• Work instructions: From the records below, take each line where the string "checkConditions" shows up and copy it.

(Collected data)
☆ ☆ ☆ ☆ ☆

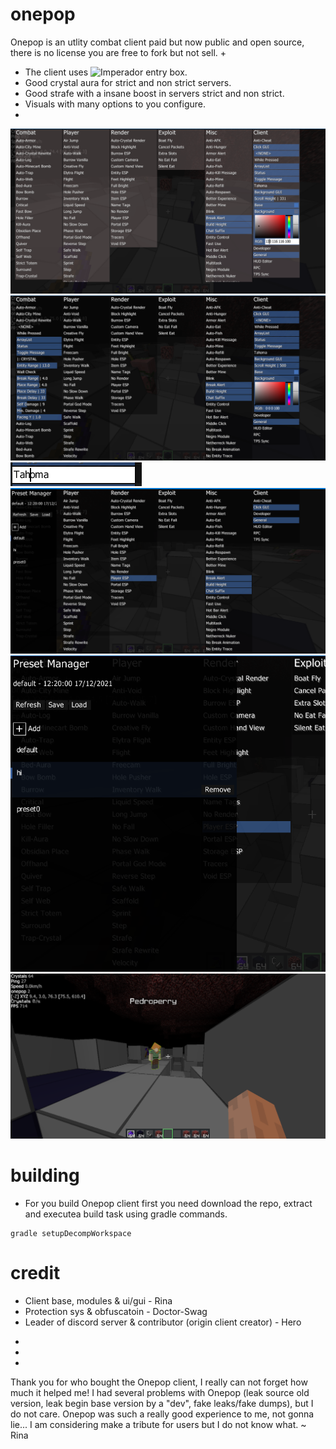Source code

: # onepop
Onepop is an utlity combat client paid but now public and open source, there is no license you are free to fork but not sell.
+
* The client uses ![Imperador](https://github.com/SirRina/Imperador-Widgets) entry box.
* Good crystal aura for strict and non strict servers.
* Good strafe with a insane boost in servers strict and non strict.
* Visuals with many options to you configure.
* 

![Alt text](/splash/splash_1.png?raw=true)
![Alt text](/splash/splash_2.png?raw=true)
![Alt text](/splash/splash_3.png?raw=true)
![Alt text](/splash/splash_4.png?raw=true)
![Alt text](/splash/splash_5.png?raw=true)
![Alt text](/splash/splash_6.png?raw=true)

# building
- For you build Onepop client first you need download the repo, extract and executea build task using gradle commands.

```
gradle setupDecompWorkspace
```

# credit
- Client base, modules & ui/gui - Rina
- Protection sys & obfuscatoin - Doctor-Swag
- Leader of discord server & contributor (origin client creator) - Hero
+
+
+
Thank you for who bought the Onepop client, I really can not forget how much it helped me!
I had several problems with Onepop (leak source old version, leak begin base version by a "dev", fake leaks/fake dumps), but I do not care.
Onepop was such a really good experience to me, not gonna lie... I am considering make a tribute for users but I do not know what.
~ Rina
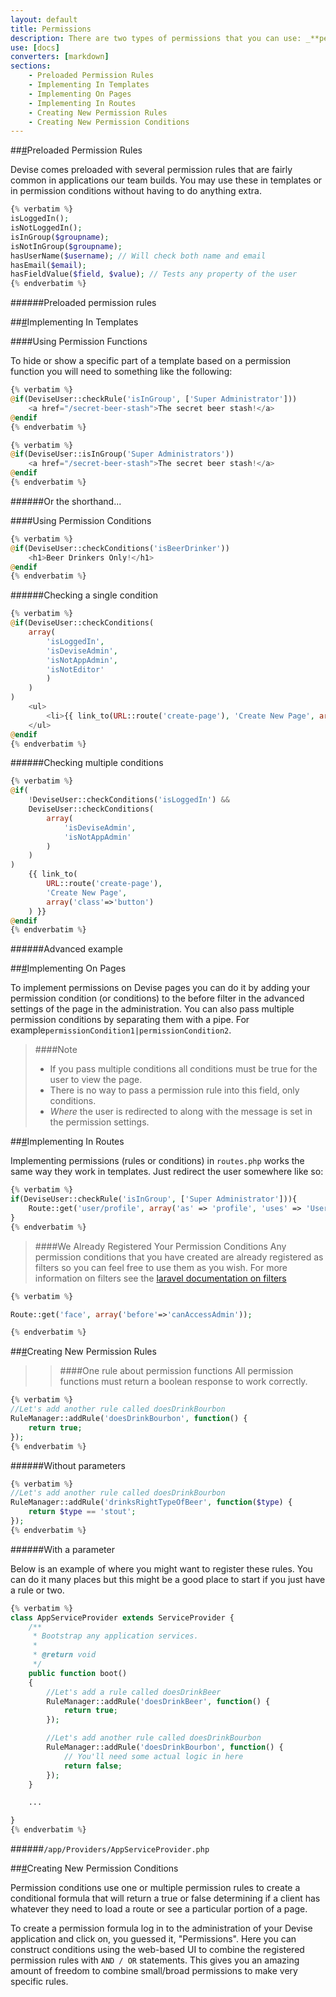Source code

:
 ```yaml
---
layout: default
title: Permissions
description: There are two types of permissions that you can use: _**permission rules**_ (regular PHP functions that you register with us) and _**permission conditions**_. Permissions conditions use multiple permission rules to see if a user is allowed to see or use a particular feature of your web application.
use: [docs]
converters: [markdown]
sections:
    - Preloaded Permission Rules
    - Implementing In Templates
    - Implementing On Pages
    - Implementing In Routes
    - Creating New Permission Rules
    - Creating New Permission Conditions
---
```



##<a name="preloaded-permission-rules" class="ia"></a>[#](#preloaded-permission-rules)Preloaded Permission Rules

Devise comes preloaded with several permission rules that are fairly common in applications our team builds. You may use these in templates or in permission conditions without having to do anything extra.

```php
{% verbatim %}
isLoggedIn();
isNotLoggedIn();
isInGroup($groupname);
isNotInGroup($groupname);
hasUserName($username); // Will check both name and email
hasEmail($email);
hasFieldValue($field, $value); // Tests any property of the user
{% endverbatim %}
```
######Preloaded permission rules





##<a name="implementing-in-templates" class="ia"></a>[#](#implementing-in-templates)Implementing In Templates

####Using Permission Functions

To hide or show a specific part of a template based on a permission function you will need to something like the following:

```php
{% verbatim %}
@if(DeviseUser::checkRule('isInGroup', ['Super Administrator']))
    <a href="/secret-beer-stash">The secret beer stash!</a>
@endif
{% endverbatim %}
```


```php
{% verbatim %}
@if(DeviseUser::isInGroup('Super Administrators'))
    <a href="/secret-beer-stash">The secret beer stash!</a>
@endif
{% endverbatim %}
```
######Or the shorthand...



####Using Permission Conditions

```php
{% verbatim %}
@if(DeviseUser::checkConditions('isBeerDrinker'))
    <h1>Beer Drinkers Only!</h1>
@endif
{% endverbatim %}
```
######Checking a single condition

```php
{% verbatim %}
@if(DeviseUser::checkConditions(
    array(
        'isLoggedIn',
        'isDeviseAdmin',
        'isNotAppAdmin',
        'isNotEditor'
        )
    )
)
    <ul>
        <li>{{ link_to(URL::route('create-page'), 'Create New Page', array('class'=>'button')) }}</li>
    </ul>
@endif
{% endverbatim %}
```
######Checking multiple conditions

```php
{% verbatim %}
@if(
    !DeviseUser::checkConditions('isLoggedIn') &&
    DeviseUser::checkConditions(
        array(
            'isDeviseAdmin',
            'isNotAppAdmin'
        )
    )
)
    {{ link_to(
        URL::route('create-page'),
        'Create New Page',
        array('class'=>'button')
    ) }}
@endif
{% endverbatim %}
```
######Advanced example






##<a name="implementing-on-pages" class="ia"></a>[#](#implementing-on-pages)Implementing On Pages

To implement permissions on Devise pages you can do it by adding your permission condition (or conditions) to the before filter in the advanced settings of the page in the administration. You can also pass multiple permission conditions by separating them with a pipe. For example```permissionCondition1|permissionCondition2```.

>####Note
> * If you pass multiple conditions all conditions must be true for the user to view the page.
> * There is no way to pass a permission rule into this field, only conditions.
> * _Where_ the user is redirected to along with the message is set in the permission settings.




##<a name="implementing-in-routes" class="ia"></a>[#](#implementing-in-routes)Implementing In Routes

Implementing permissions (rules or conditions) in ```routes.php``` works the same way they work in templates. Just redirect the user somewhere like so:

```php
{% verbatim %}
if(DeviseUser::checkRule('isInGroup', ['Super Administrator'])){
    Route::get('user/profile', array('as' => 'profile', 'uses' => 'UserController@showProfile'));
}
{% endverbatim %}
```

>####We Already Registered Your Permission Conditions
>Any permission conditions that you have created are already registered as filters so you can feel free to use them as you wish. For more information on filters see the [laravel documentation on filters](http://laravel.com/docs/5.0/middleware#registering-middleware)

```php
{% verbatim %}

Route::get('face', array('before'=>'canAccessAdmin'));

{% endverbatim %}
```





##<a name="creating-new-permission-rules" class="ia"></a>[#](#creating-new-permission-rules)Creating New Permission Rules

>>####One rule about permission functions
>>All permission functions must return a boolean response to work correctly.

```php
{% verbatim %}
//Let's add another rule called doesDrinkBourbon
RuleManager::addRule('doesDrinkBourbon', function() {
    return true;
});
{% endverbatim %}
```
######Without parameters

```php
{% verbatim %}
//Let's add another rule called doesDrinkBourbon
RuleManager::addRule('drinksRightTypeOfBeer', function($type) {
    return $type == 'stout';
});
{% endverbatim %}
```
######With a parameter


Below is an example of where you might want to register these rules. You can do it many places but this might be a good place to start if you just have a rule or two.


```php
{% verbatim %}
class AppServiceProvider extends ServiceProvider {
    /**
     * Bootstrap any application services.
     *
     * @return void
     */
    public function boot()
    {
        //Let's add a rule called doesDrinkBeer
        RuleManager::addRule('doesDrinkBeer', function() {
            return true;
        });

        //Let's add another rule called doesDrinkBourbon
        RuleManager::addRule('doesDrinkBourbon', function() {
            // You'll need some actual logic in here
            return false;
        });
    }

    ...

}
{% endverbatim %}
```
######```/app/Providers/AppServiceProvider.php```






##<a name="creating-new-permission-conditions" class="ia"></a>[#](#creating-new-permission-conditions)Creating New Permission Conditions

Permission conditions use one or multiple permission rules to create a conditional formula that will return a true or false determining if a client has whatever they need to load a route or see a particular portion of a page.

To create a permission formula log in to the administration of your Devise application and click on, you guessed it, "Permissions". Here you can construct conditions using the web-based UI to combine the registered permission rules with ```AND / OR``` statements. This gives you an amazing amount of freedom to combine small/broad permissions to make very specific rules.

☆ ☆ ☆ ☆ ☆

• Reply to the task:
@if(DeviseUser::checkConditions('isBeerDrinker'))
@if(DeviseUser::checkConditions(
    !DeviseUser::checkConditions('isLoggedIn') &&
    DeviseUser::checkConditions(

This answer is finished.